◆ ABOUT THIS EXERCISE ◆
Reproduce exactly the lines below from the one containing "## 6.5 Extended Readings" through the one containing "71.5 | 74.5", including both, and nothing else.

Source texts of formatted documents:
:::::
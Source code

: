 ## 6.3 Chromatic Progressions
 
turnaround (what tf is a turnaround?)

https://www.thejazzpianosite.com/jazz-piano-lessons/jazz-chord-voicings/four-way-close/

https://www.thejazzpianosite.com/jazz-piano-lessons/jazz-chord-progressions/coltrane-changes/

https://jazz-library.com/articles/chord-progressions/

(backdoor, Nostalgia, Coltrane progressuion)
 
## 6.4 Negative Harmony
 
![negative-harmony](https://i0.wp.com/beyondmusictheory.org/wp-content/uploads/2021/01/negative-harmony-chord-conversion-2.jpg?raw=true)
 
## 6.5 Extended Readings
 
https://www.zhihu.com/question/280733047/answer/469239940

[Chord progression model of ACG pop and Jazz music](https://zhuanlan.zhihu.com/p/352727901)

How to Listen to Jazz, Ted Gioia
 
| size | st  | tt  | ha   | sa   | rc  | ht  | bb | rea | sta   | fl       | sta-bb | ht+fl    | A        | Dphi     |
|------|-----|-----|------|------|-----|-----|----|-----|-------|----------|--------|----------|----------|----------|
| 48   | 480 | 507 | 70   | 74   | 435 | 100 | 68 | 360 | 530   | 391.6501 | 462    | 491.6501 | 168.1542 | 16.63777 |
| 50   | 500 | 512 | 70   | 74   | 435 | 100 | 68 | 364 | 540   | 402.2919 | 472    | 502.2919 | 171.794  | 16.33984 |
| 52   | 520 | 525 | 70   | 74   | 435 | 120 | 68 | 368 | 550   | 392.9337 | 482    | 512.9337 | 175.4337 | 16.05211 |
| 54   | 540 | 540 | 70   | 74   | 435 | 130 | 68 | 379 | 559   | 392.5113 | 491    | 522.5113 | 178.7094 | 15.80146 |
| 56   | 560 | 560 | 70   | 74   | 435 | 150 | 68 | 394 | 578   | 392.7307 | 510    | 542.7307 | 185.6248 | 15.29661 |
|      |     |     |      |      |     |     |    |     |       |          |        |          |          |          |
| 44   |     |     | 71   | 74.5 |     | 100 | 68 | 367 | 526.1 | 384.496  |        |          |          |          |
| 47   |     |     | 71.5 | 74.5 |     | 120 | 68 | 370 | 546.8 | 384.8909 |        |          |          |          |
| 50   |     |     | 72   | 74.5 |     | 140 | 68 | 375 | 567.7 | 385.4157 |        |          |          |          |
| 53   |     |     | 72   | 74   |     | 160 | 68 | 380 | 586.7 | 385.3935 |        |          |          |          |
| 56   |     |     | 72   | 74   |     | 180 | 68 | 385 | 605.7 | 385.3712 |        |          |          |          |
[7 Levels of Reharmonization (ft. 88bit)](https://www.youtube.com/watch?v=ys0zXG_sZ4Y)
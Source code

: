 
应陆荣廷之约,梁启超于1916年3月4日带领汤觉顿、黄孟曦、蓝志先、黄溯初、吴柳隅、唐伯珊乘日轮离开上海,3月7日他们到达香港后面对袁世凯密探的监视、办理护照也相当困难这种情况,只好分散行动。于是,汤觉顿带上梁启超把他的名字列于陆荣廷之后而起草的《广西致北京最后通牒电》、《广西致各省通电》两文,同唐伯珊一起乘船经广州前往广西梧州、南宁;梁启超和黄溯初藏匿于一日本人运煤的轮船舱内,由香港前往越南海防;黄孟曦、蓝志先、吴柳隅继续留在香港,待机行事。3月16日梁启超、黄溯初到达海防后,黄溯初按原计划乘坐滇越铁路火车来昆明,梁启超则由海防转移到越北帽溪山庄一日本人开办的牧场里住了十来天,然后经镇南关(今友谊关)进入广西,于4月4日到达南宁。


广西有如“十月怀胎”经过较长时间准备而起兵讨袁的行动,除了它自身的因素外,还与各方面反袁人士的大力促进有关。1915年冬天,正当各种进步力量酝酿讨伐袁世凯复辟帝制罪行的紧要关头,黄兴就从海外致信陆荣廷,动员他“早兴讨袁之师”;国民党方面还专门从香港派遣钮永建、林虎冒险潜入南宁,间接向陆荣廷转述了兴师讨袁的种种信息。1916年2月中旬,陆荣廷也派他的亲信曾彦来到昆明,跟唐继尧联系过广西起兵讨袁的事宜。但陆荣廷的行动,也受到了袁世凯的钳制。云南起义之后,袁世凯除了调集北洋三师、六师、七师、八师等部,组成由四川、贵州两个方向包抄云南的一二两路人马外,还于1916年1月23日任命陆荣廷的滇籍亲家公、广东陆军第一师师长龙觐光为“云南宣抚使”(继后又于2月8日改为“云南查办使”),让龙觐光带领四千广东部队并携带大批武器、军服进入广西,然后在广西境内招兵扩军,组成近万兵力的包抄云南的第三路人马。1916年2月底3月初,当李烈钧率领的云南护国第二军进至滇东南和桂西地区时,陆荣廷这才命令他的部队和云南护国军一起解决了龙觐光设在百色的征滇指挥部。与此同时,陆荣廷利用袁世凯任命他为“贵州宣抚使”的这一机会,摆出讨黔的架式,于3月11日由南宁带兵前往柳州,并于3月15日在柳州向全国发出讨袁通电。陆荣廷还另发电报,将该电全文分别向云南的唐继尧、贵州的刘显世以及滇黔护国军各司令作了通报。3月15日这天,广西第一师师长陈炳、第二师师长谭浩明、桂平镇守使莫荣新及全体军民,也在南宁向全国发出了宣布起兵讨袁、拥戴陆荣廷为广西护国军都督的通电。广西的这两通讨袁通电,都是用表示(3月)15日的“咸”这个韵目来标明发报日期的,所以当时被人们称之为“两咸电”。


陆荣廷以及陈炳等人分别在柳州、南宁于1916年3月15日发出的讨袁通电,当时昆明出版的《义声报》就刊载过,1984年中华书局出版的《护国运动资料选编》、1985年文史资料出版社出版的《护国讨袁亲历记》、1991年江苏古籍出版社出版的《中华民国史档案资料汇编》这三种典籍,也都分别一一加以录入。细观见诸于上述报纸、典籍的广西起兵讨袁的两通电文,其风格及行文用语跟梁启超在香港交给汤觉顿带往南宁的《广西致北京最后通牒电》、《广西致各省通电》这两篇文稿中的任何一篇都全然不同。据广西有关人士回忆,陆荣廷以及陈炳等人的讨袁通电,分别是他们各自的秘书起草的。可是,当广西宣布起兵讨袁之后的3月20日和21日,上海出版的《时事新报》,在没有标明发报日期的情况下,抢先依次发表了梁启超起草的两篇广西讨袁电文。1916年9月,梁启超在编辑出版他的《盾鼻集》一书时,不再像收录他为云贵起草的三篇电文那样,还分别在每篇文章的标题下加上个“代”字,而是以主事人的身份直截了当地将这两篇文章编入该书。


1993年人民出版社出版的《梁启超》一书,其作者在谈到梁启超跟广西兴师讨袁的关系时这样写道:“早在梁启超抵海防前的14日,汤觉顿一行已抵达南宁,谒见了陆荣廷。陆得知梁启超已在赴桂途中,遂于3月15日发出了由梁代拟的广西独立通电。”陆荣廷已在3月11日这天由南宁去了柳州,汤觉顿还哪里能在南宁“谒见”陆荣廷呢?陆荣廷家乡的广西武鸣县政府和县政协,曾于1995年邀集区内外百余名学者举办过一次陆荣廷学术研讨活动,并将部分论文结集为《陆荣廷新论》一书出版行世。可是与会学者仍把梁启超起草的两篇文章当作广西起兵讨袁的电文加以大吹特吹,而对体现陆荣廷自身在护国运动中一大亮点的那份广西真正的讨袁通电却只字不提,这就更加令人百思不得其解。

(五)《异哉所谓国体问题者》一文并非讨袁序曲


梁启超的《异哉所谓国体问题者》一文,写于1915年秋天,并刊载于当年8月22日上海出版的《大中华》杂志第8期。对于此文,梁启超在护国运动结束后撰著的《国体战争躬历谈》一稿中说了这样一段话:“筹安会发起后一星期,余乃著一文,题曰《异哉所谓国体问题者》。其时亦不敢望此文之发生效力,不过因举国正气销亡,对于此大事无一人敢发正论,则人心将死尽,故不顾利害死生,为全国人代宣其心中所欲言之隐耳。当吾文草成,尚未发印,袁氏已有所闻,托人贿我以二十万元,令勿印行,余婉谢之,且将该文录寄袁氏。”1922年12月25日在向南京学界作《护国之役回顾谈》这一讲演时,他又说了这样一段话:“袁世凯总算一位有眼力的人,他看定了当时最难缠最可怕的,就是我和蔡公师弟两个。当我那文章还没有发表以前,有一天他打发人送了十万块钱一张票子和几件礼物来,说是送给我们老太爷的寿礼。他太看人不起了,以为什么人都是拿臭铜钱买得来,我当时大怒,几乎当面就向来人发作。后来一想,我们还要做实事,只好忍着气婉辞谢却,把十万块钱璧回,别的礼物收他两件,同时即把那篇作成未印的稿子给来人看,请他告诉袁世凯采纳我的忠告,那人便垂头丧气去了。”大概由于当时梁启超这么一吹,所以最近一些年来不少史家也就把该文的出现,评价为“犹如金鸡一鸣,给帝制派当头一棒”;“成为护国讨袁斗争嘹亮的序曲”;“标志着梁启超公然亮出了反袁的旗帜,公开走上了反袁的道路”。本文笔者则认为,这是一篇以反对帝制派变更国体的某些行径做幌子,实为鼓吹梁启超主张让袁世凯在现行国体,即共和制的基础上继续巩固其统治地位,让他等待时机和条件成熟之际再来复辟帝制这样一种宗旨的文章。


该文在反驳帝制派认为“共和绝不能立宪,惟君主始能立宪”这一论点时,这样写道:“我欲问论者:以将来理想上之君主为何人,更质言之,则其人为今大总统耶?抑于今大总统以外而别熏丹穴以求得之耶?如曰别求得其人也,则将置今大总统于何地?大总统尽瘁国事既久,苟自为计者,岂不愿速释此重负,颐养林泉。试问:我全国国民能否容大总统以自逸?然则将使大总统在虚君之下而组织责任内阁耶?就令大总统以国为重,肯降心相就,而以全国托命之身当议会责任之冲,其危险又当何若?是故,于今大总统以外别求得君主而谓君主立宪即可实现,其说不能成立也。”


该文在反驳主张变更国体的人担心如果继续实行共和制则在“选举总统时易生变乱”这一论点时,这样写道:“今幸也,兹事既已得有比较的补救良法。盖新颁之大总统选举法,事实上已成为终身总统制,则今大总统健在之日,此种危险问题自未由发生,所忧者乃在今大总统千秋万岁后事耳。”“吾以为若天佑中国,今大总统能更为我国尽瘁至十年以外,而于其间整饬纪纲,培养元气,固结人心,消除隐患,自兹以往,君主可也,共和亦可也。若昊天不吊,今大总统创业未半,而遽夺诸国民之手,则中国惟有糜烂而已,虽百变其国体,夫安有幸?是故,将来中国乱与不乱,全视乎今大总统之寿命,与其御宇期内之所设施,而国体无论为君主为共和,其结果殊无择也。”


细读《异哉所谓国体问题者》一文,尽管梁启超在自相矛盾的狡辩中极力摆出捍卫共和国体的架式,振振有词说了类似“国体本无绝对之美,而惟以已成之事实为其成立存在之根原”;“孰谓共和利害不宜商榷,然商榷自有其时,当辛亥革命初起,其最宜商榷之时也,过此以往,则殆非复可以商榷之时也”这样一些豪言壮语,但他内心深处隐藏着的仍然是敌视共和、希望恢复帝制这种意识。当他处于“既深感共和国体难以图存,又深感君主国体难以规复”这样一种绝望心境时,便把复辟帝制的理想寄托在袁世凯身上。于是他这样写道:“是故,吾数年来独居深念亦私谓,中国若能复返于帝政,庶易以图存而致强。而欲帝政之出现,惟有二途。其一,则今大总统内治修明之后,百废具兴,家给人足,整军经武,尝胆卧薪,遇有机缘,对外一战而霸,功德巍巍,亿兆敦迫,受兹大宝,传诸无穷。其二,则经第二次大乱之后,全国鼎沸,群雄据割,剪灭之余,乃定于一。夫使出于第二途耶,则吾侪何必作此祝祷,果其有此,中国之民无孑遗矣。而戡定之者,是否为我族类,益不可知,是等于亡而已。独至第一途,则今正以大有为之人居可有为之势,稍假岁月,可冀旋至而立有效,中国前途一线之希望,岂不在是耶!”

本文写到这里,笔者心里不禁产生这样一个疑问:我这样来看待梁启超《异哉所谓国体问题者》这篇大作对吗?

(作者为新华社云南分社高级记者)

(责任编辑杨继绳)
:::::
◆ ANSWER TO THE PROBLEM ◆
## 6.5 Extended Readings
 
https://www.zhihu.com/question/280733047/answer/469239940

[Chord progression model of ACG pop and Jazz music](https://zhuanlan.zhihu.com/p/352727901)

How to Listen to Jazz, Ted Gioia
 
| size | st  | tt  | ha   | sa   | rc  | ht  | bb | rea | sta   | fl       | sta-bb | ht+fl    | A        | Dphi     |
|------|-----|-----|------|------|-----|-----|----|-----|-------|----------|--------|----------|----------|----------|
| 48   | 480 | 507 | 70   | 74   | 435 | 100 | 68 | 360 | 530   | 391.6501 | 462    | 491.6501 | 168.1542 | 16.63777 |
| 50   | 500 | 512 | 70   | 74   | 435 | 100 | 68 | 364 | 540   | 402.2919 | 472    | 502.2919 | 171.794  | 16.33984 |
| 52   | 520 | 525 | 70   | 74   | 435 | 120 | 68 | 368 | 550   | 392.9337 | 482    | 512.9337 | 175.4337 | 16.05211 |
| 54   | 540 | 540 | 70   | 74   | 435 | 130 | 68 | 379 | 559   | 392.5113 | 491    | 522.5113 | 178.7094 | 15.80146 |
| 56   | 560 | 560 | 70   | 74   | 435 | 150 | 68 | 394 | 578   | 392.7307 | 510    | 542.7307 | 185.6248 | 15.29661 |
|      |     |     |      |      |     |     |    |     |       |          |        |          |          |          |
| 44   |     |     | 71   | 74.5 |     | 100 | 68 | 367 | 526.1 | 384.496  |        |          |          |          |
| 47   |     |     | 71.5 | 74.5 |     | 120 | 68 | 370 | 546.8 | 384.8909 |        |          |          |          |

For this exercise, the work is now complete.